/**/

Rick Parfitt Jnr has been crowned the 2018 Sunoco 240 Challenge champion after his only remaining rivals, Jessica Hawkins and Matt Hammond, failed to score enough points during their Mini Challenge Cooper class season finale at Snetterton last weekend.

Rick Parfitt Jnr can add the Sunoco 240 Challenge win to his ever growing list of acheviements

The prize sees this year’s British GT3 champion travel to South Florida in January to drive a GT4 car in the Rolex 24 At Daytona’s 240-minute BMW Endurance Challenge support race, which is also the opening round of 2018’s IMSA Continental Tire SportsCar Challenge. A comprehensive test programme during the traditional ‘Roar Before the Rolex 24’ is included, along with flights and accommodation.

Parfitt Jnr becomes the first amateur to win Sunoco’s 240 competition based on results accrued during a British GT campaign. Equally, he is the series’ first representative to claim the 240 Challenge title after both Team Parker Racing co-driver Seb Morris and Jonny Adam won Whelen’s 2017 and ’16 equivalents, while no other driver has become champion while co-driving with a reigning or former Challenge winner.

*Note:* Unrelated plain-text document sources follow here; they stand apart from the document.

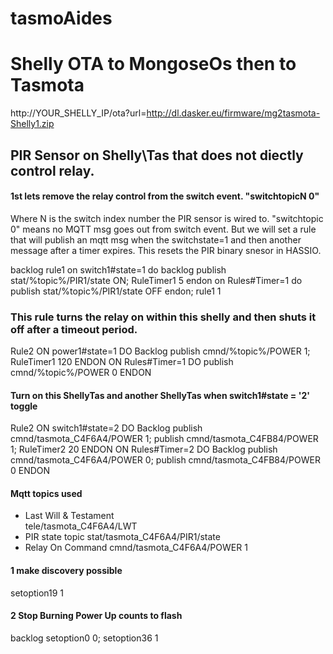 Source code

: # tasmoAides

# Shelly OTA to MongoseOs then to Tasmota
 http://YOUR_SHELLY_IP/ota?url=http://dl.dasker.eu/firmware/mg2tasmota-Shelly1.zip
 
 
 
 ## PIR Sensor on Shelly\Tas that does not diectly control relay.
 #### 1st lets remove the relay control from the switch event. "switchtopicN 0"
 Where N is the switch index number the PIR sensor is wired to. "switchtopic 0" means 
 no MQTT msg goes out from switch event. But we will set a rule that will publish an mqtt msg when the 
 switchstate=1 and then another message after a timer expires. This resets the PIR binary snesor in HASSIO.
 
 backlog rule1 on switch1#state=1 do backlog publish stat/%topic%/PIR1/state ON; RuleTimer1 5 endon on Rules#Timer=1 do publish stat/%topic%/PIR1/state OFF endon; rule1 1

### This rule turns the relay on within this shelly and then shuts it off after a timeout period.
Rule2   ON power1#state=1 DO Backlog publish cmnd/%topic%/POWER 1; RuleTimer1 120 ENDON   ON Rules#Timer=1 DO publish cmnd/%topic%/POWER 0 ENDON

#### Turn on this ShellyTas and another ShellyTas when switch1#state = '2' toggle
Rule2 ON switch1#state=2 DO Backlog publish cmnd/tasmota_C4F6A4/POWER 1; publish cmnd/tasmota_C4FB84/POWER 1; RuleTimer2 20 ENDON   ON Rules#Timer=2 DO Backlog publish cmnd/tasmota_C4F6A4/POWER 0; publish cmnd/tasmota_C4FB84/POWER 0 ENDON

#### Mqtt topics used
- Last Will & Testament  
tele/tasmota_C4F6A4/LWT   
- PIR state topic
stat/tasmota_C4F6A4/PIR1/state   
- Relay On Command
cmnd/tasmota_C4F6A4/POWER 1   

#### 1 make discovery possible
setoption19 1
 
 #### 2 Stop Burning Power Up counts to flash
 backlog setoption0 0; setoption36 1
 
 
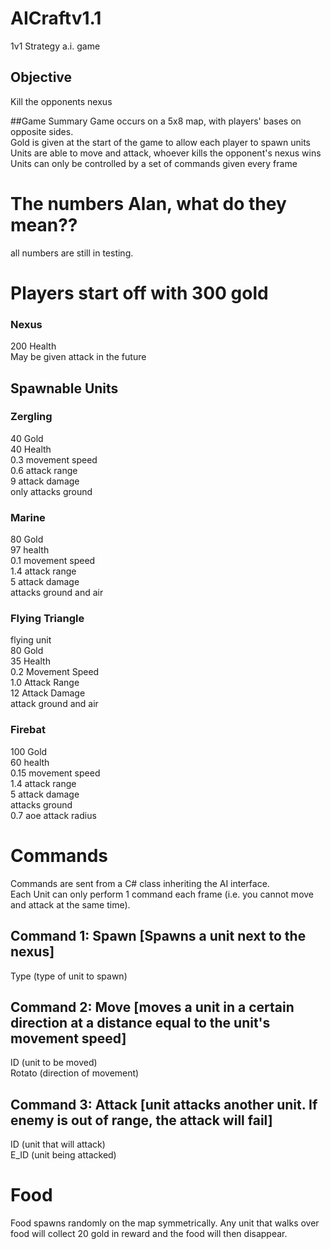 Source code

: # AICraftv1.1
1v1 Strategy a.i. game
## Objective 
Kill the opponents nexus

##Game Summary
Game occurs on a 5x8 map, with players' bases on opposite sides.<br />
Gold is given at the start of the game to allow each player to spawn units<br />
Units are able to move and attack, whoever kills the opponent's nexus wins<br />
Units can only be controlled by a set of commands given every frame<br />

# The numbers Alan, what do they mean??
all numbers are still in testing.

# Players start off with 300 gold

### Nexus
200 Health<br />
May be given attack in the future<br />

## Spawnable Units
### Zergling
40 Gold<br />
40 Health<br />
0.3 movement speed<br />
0.6 attack range<br />
9 attack damage<br />
only attacks ground<br />

### Marine
80 Gold<br />
97 health<br />
0.1 movement speed<br />
1.4 attack range<br />
5 attack damage<br />
attacks ground and air <br />

### Flying Triangle
flying unit <br />
80 Gold<br />
35 Health<br />
0.2 Movement Speed<br />
1.0 Attack Range<br />
12 Attack Damage<br />
attack ground and air <br />

### Firebat
100 Gold<br />
60 health<br />
0.15 movement speed<br />
1.4 attack range<br />
5 attack damage<br />
attacks ground <br />
0.7 aoe attack radius <br />

# Commands
Commands are sent from a C# class inheriting the AI interface.<br />
Each Unit can only perform 1 command each frame (i.e. you cannot move and attack at the same time).<br />
## Command 1: Spawn [Spawns a unit next to the nexus]
Type (type of unit to spawn)<br />

## Command 2: Move [moves a unit in a certain direction at a distance equal to the unit's movement speed]
ID (unit to be moved)<br />
Rotato (direction of movement)<br />

## Command 3: Attack [unit attacks another unit. If enemy is out of range, the attack will fail]
ID (unit that will attack)<br />
E_ID (unit being attacked)<br />


# Food
Food spawns randomly on the map symmetrically. Any unit that walks over food will collect 20 gold in reward and the food will then disappear.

The #09 Racers Edge Aston Martin Vantage (GS Spec) used by 2017 winner Max Bladon

2018’s edition will also go down as the closest in Sunoco Whelen and 240 Challenge history, with just 0.42 points separating Parfitt Jnr from Mini Challenge JCW champion Brett Smith in the final reckoning.

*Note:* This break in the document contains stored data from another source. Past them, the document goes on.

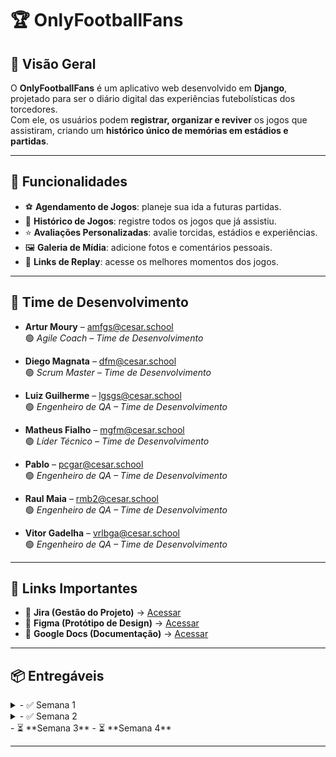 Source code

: # 🏆 OnlyFootballFans

## 📌 Visão Geral  
O **OnlyFootballFans** é um aplicativo web desenvolvido em **Django**, projetado para ser o diário digital das experiências futebolísticas dos torcedores.  
Com ele, os usuários podem **registrar, organizar e reviver** os jogos que assistiram, criando um **histórico único de memórias em estádios e partidas**.

---

## 📑 Funcionalidades  
- ⚽ **Agendamento de Jogos**: planeje sua ida a futuras partidas.  
- 📖 **Histórico de Jogos**: registre todos os jogos que já assistiu.  
- ⭐ **Avaliações Personalizadas**: avalie torcidas, estádios e experiências.  
- 🖼️ **Galeria de Mídia**: adicione fotos e comentários pessoais.  
- 🎥 **Links de Replay**: acesse os melhores momentos dos jogos.  

---

## 👥 Time de Desenvolvimento  

- **Artur Moury** – [amfgs@cesar.school](mailto:amfgs@cesar.school)  
  🟢 *Agile Coach – Time de Desenvolvimento*  

- **Diego Magnata** – [dfm@cesar.school](mailto:dfm@cesar.school)  
  🟢 *Scrum Master – Time de Desenvolvimento*  

- **Luiz Guilherme** – [lgsgs@cesar.school](mailto:lgsgs@cesar.school)  
  🟢 *Engenheiro de QA – Time de Desenvolvimento*  

- **Matheus Fialho** – [mgfm@cesar.school](mailto:mgfm@cesar.school)  
  🟢 *Líder Técnico – Time de Desenvolvimento*  

- **Pablo** – [pcgar@cesar.school](mailto:pcgar@cesar.school)  
  🟢 *Engenheiro de QA – Time de Desenvolvimento*  

- **Raul Maia** – [rmb2@cesar.school](mailto:rmb2@cesar.school)  
  🟢 *Engenheiro de QA – Time de Desenvolvimento*  

- **Vitor Gadelha** – [vrlbga@cesar.school](mailto:vrlbga@cesar.school)  
  🟢 *Engenheiro de QA – Time de Desenvolvimento*  

---

## 🔗 Links Importantes  
- 📌 **Jira (Gestão do Projeto)** → [Acessar](https://fds-cesar-school.atlassian.net/jira/software/projects/PGF/boards/1?atlOrigin=eyJpIjoiNWUxNGI5MDY2OGM1NDhiYWJiMjg5ZjliMWU0M2E3ZTMiLCJwIjoiaiJ9)  
- 🎨 **Figma (Protótipo de Design)** → [Acessar](https://www.figma.com/design/CXlarW1bJs3u1XKdIYB1Q0/ProjetoFDS?node-id=0-1&p=f&t=6GuU3fSHRvxqUSVA-0)  
- 📄 **Google Docs (Documentação)** → [Acessar](https://docs.google.com/document/d/1KJ7e-UgdJZPT6Hks4MEKToqq0ciq734pU-kY532tJzU/edit?usp=sharing)  

---

## 📦 Entregáveis  
<details>
  <summary>- ✅ Semana 1 </summary>
  
  [Screencast](https://youtu.be/Fxc6gBIscdQ)
  
  [Histórias](https://docs.google.com/document/d/1KJ7e-UgdJZPT6Hks4MEKToqq0ciq734pU-kY532tJzU/edit?usp=sharing )
  
  BackLog Jira
  [backLog jira](images/backlog1.png)
  
  Quadro Jira
  [quadro jira](images/quadrojira1.png)
</details>

<details>
  <summary>- ✅ Semana 2 </summary>
  
  Link do deploy
  [link deploy]()
  
  Screencast do deploy
  [screencast Do Deploy]()
  
  Issue/Bug Tracker
  [issue/bug tracker]()
  
  Quadro Jira
  [quadro jira](https://photos.fife.usercontent.google.com/pw/AP1GczMizQ4R5SLEJuF_x59DS4xXF5UsUjMXsPgr7kcSDJ3tN9_nxtmZ-9z9=w2496-h1550-s-no-gm?authuser=0)
</details>
- ⏳ **Semana 3**  
- ⏳ **Semana 4**  

---
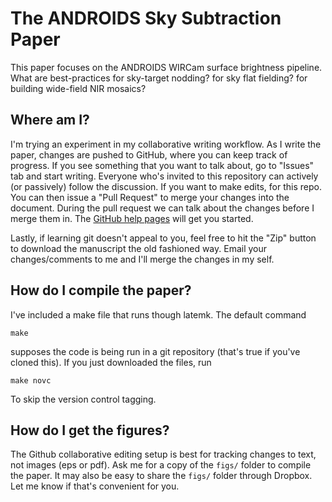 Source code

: # The ANDROIDS Sky Subtraction Paper

This paper focuses on the ANDROIDS WIRCam surface brightness pipeline.
What are best-practices for sky-target nodding? for sky flat fielding? for building wide-field NIR mosaics?

## Where am I?

I'm trying an experiment in my collaborative writing workflow.
As I write the paper, changes are pushed to GitHub, where you can keep track of progress.
If you see something that you want to talk about, go to "Issues" tab and start writing.
Everyone who's invited to this repository can actively (or passively) follow the discussion.
If you want to make edits, for this repo.
You can then issue a "Pull Request" to merge your changes into the document.
During the pull request we can talk about the changes before I merge them in. The [GitHub help pages](http://help.github.com/) will get you started.

Lastly, if learning git doesn't appeal to you, feel free to hit the "Zip" button to download the manuscript the old fashioned way.
Email your changes/comments to me and I'll merge the changes in my self.

## How do I compile the paper?

I've included a make file that runs though latemk. The default command

    make

supposes the code is being run in a git repository (that's true if you've cloned this).
If you just downloaded the files, run

    make novc

To skip the version control tagging.

## How do I get the figures?

The Github collaborative editing setup is best for tracking changes to text, not images (eps or pdf).
Ask me for a copy of the `figs/` folder to compile the paper. It may also be easy to share the `figs/` folder through Dropbox. Let me know if that's convenient for you. 
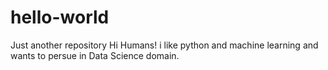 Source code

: # hello-world
Just another repository
Hi Humans!
i like python and machine learning and wants to persue in Data Science domain.
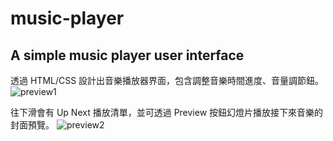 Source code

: # music-player

## A simple music player user interface

透過 HTML/CSS 設計出音樂播放器界面，包含調整音樂時間進度、音量調節鈕。
![preview1](preview1.png)

往下滑會有 Up Next 播放清單，並可透過 Preview 按鈕幻燈片播放接下來音樂的封面預覽。
![preview2](preview2.png)
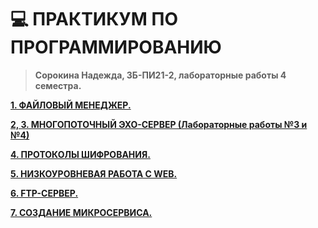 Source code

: # 💻 ПРАКТИКУМ ПО ПРОГРАММИРОВАНИЮ

> **Сорокина Надежда, ЗБ-ПИ21-2, лабораторные работы 4 семестра.**


[__1. ФАЙЛОВЫЙ МЕНЕДЖЕР.__](https://github.com/not-fate/Practicum/tree/main/%D0%9B%D0%B0%D0%B1.1.%20%D0%A4%D0%B0%D0%B8%CC%86%D0%BB%D0%BE%D0%B2%D1%8B%D0%B8%CC%86%20%D0%BC%D0%B5%D0%BD%D0%B5%D0%B4%D0%B6%D0%B5%D1%80)

[__2, 3. МНОГОПОТОЧНЫЙ ЭХО-СЕРВЕР (Лабораторные работы №3 и №4)__](https://github.com/not-fate/Practicum/tree/main/%D0%9C%D0%BD%D0%BE%D0%B3%D0%BE%D0%BF%D0%BE%D1%82%D0%BE%D1%87%D0%BD%D1%8B%D0%B9%20%D1%81%D0%B5%D1%80%D0%B2%D0%B5%D1%80)

[__4. ПРОТОКОЛЫ ШИФРОВАНИЯ.__]()

[__5. НИЗКОУРОВНЕВАЯ РАБОТА С WEB.__]()

[__6. FTP-СЕРВЕР.__]()

[__7. СОЗДАНИЕ МИКРОСЕРВИСА.__]()
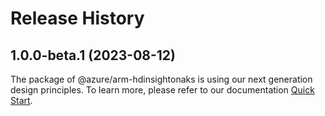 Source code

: # Release History
    
## 1.0.0-beta.1 (2023-08-12)

The package of @azure/arm-hdinsightonaks is using our next generation design principles. To learn more, please refer to our documentation [Quick Start](https://aka.ms/js-track2-quickstart).
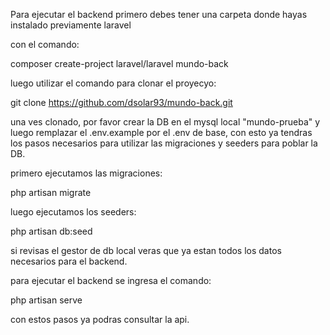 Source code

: Para ejecutar el backend primero debes tener una carpeta donde hayas instalado previamente laravel

con el comando:

composer create-project laravel/laravel mundo-back

luego utilizar el comando para clonar el proyecyo:

git clone https://github.com/dsolar93/mundo-back.git

una ves clonado, por favor crear la DB en el mysql local "mundo-prueba" y luego remplazar el .env.example por el .env de base, con esto ya tendras los pasos necesarios para utilizar las migraciones y seeders para poblar la DB.

primero ejecutamos las migraciones:

php artisan migrate

luego ejecutamos los seeders:

php artisan db:seed

si revisas el gestor de db local veras que ya estan todos los datos necesarios para el backend.

para ejecutar el backend se ingresa el comando:

php artisan serve

con estos pasos ya podras consultar la api.
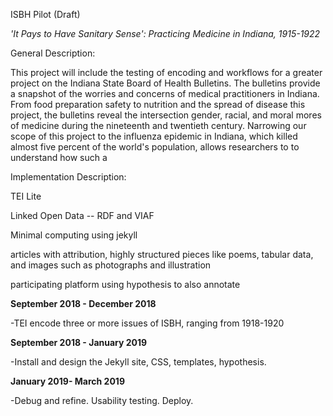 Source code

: ISBH Pilot (Draft)

*'It Pays to Have Sanitary Sense': Practicing Medicine in Indiana, 1915-1922*

General Description:

This project will include the testing of encoding and workflows for a greater project on the Indiana State Board of Health Bulletins. The bulletins provide a snapshot of the worries and concerns of medical practitioners in Indiana. From food preparation safety to nutrition and the spread of disease this project, the bulletins reveal the intersection gender, racial, and moral mores of medicine during the nineteenth and twentieth century. Narrowing our scope of this project to the influenza epidemic in Indiana, which killed almost five percent of the world's population, allows researchers to to understand how such a

Implementation Description:

TEI Lite

Linked Open Data -- RDF and VIAF

Minimal computing using jekyll

articles with attribution, highly structured pieces like poems, tabular data, and images such as photographs and illustration

participating platform using hypothesis to also annotate




**September 2018 - December 2018**

-TEI encode three or more issues of ISBH, ranging from 1918-1920

**September 2018 - January 2019**

-Install and design the Jekyll site, CSS, templates, hypothesis.

**January 2019- March 2019**

-Debug and refine. Usability testing. Deploy.
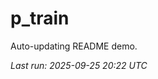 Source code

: # p_train

Auto-updating README demo.

<!--START_SECTION:status-->
_Last run: 2025-09-25 20:22 UTC_
<!--END_SECTION:status-->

Hawkins and Hammond entered their final weekend battling each other for both the Sunoco 240 Challenge crown and Mini Challenge Cooper class title. Each required exceptional outings if they were to score the 375 points (out of a maximum 420) necessary to leapfrog ahead of Parfitt Jnr. As a result, the pair could have prevented each other from winning the Challenge by sharing pole positions, fastest race laps and wins, but ultimately it was Sam Weller who gatecrashed the party by annexing all three victories and a pole position.

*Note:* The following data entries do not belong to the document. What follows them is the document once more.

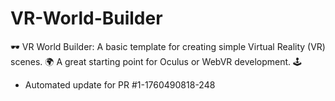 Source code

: # VR-World-Builder
🕶️ VR World Builder: A basic template for creating simple Virtual Reality (VR) scenes. 🌍 A great starting point for Oculus or WebVR development. 🕹️


- Automated update for PR #1-1760490818-248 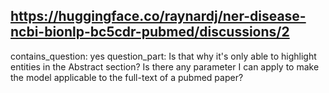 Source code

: ## https://huggingface.co/raynardj/ner-disease-ncbi-bionlp-bc5cdr-pubmed/discussions/2

contains_question: yes
question_part: Is that why it's only able to highlight entities in the Abstract section? Is there any parameter I can apply to make the model applicable to the full-text of a pubmed paper? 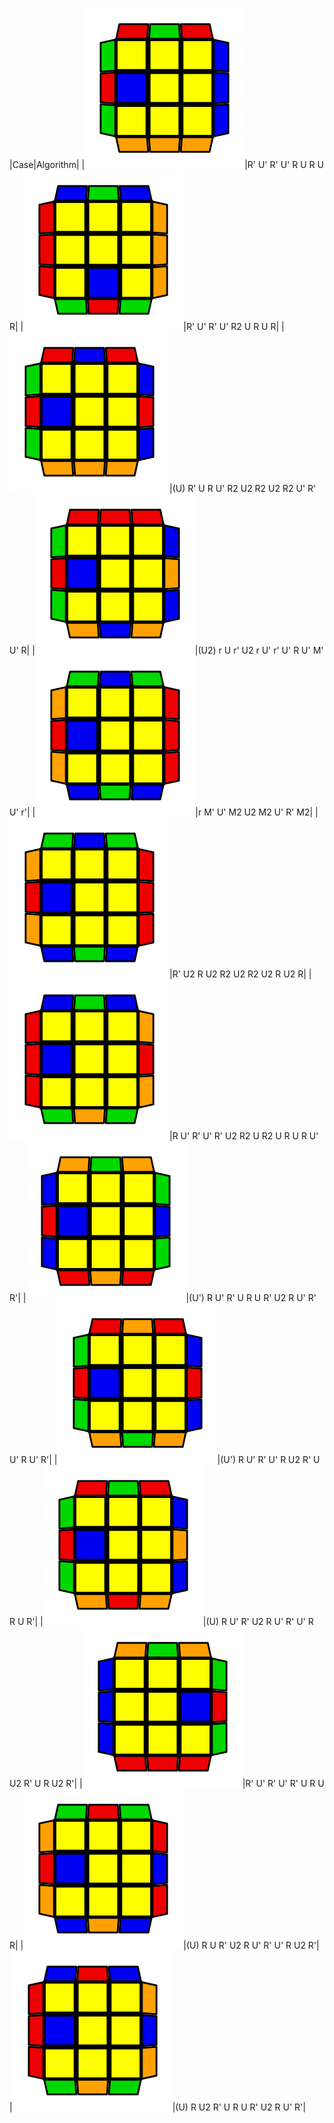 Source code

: |Case|Algorithm|
|![](image0_0.svg)|R' U' R' U' R U R U R|
|![](image0_1.svg)|R' U' R' U' R2 U R U R|
|![](image0_2.svg)|(U) R' U R U' R2 U2 R2 U2 R2 U' R' U' R|
|![](image0_3.svg)|(U2) r U r' U2 r U' r' U' R U' M' U' r'|
|![](image0_4.svg)|r M' U' M2 U2 M2 U' R' M2|
|![](image0_5.svg)|R' U2 R U2 R2 U2 R2 U2 R U2 R|
|![](image0_6.svg)|R U' R' U' R' U2 R2 U R2 U R U R U' R'|
|![](image0_7.svg)|(U') R U' R' U R U R' U2 R U' R' U' R U' R'|
|![](image0_8.svg)|(U') R U' R' U' R U2 R' U R U R'|
|![](image0_9.svg)|(U) R U' R' U2 R U' R' U' R U2 R' U R U2 R'|
|![](image0_10.svg)|R' U' R' U' R' U R U R|
|![](image0_11.svg)|(U) R U R' U2 R U' R' U' R U2 R'|
|![](image0_12.svg)|(U) R U2 R' U R U R' U2 R U' R'|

Parfitt will have his first taste of the 31 degree banking in January

Hawkins therefore finished third in the final 240 standings and 6.81 points behind Parfitt Jnr, while Hammond was one place and a further 0.22 marks adrift. However, he did at least do enough to win this year’s Mini Challenge Cooper Pro class title.

Rick Parfitt Jnr, 2018 Sunoco 240 Challenge Champion: “I’m totally over the moon to have won the Sunoco 240 Challenge, which is the icing on the cake of what has been a very tough year for me. I’d like to congratulate everyone who took part and will attempt to do you all proud! What a year it’s been: becoming the first driver to win both a British GT3 and GT4 title, helping Bentley and Team Parker claim their maiden British GT Championship crowns, British GT Pro/Am winner with Seb [Morris] and now the Sunoco 240 Challenge champion – it simply cannot get any better than that! Thank you to everyone who has supported me this year – I am hugely humbled and immensely grateful. Needless to say I can’t wait to race at the incredible Daytona International Speedway and be part of one of the world’s biggest motorsport events.”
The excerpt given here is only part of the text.